• What is being asked:
From the entries, filter out every line that lacks "outside" and copy the rest.

(Stored data entries)
*** Begin section ***

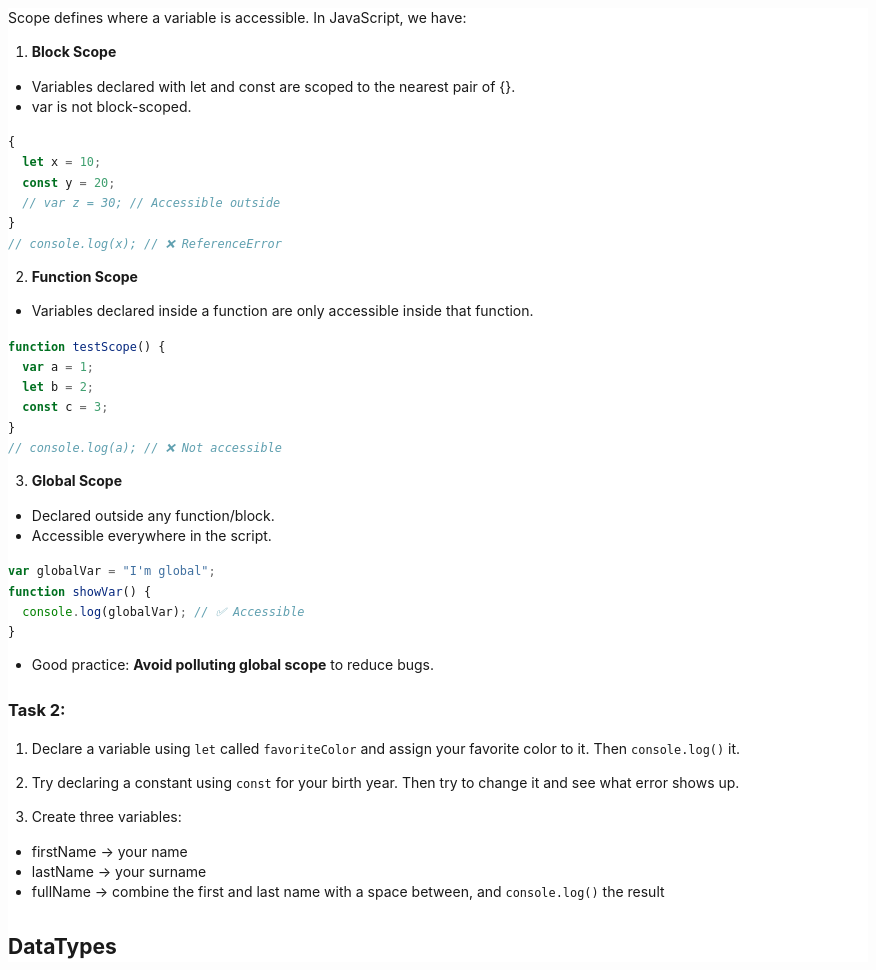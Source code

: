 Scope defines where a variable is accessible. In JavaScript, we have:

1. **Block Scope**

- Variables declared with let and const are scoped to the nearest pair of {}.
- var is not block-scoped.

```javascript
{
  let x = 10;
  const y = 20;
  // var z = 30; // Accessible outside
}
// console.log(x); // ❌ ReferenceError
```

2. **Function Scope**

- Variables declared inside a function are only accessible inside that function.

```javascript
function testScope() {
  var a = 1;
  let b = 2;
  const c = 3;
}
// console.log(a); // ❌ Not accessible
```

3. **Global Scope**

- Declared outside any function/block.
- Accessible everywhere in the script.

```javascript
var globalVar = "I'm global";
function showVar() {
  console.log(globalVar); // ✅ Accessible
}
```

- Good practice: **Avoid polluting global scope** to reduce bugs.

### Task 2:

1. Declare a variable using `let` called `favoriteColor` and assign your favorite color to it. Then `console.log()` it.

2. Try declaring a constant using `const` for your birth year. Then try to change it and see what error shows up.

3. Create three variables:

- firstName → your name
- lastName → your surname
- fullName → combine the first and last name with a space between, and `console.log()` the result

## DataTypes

*** End section ***

• Solution for this exercise:
  // var z = 30; // Accessible outside
- Declared outside any function/block.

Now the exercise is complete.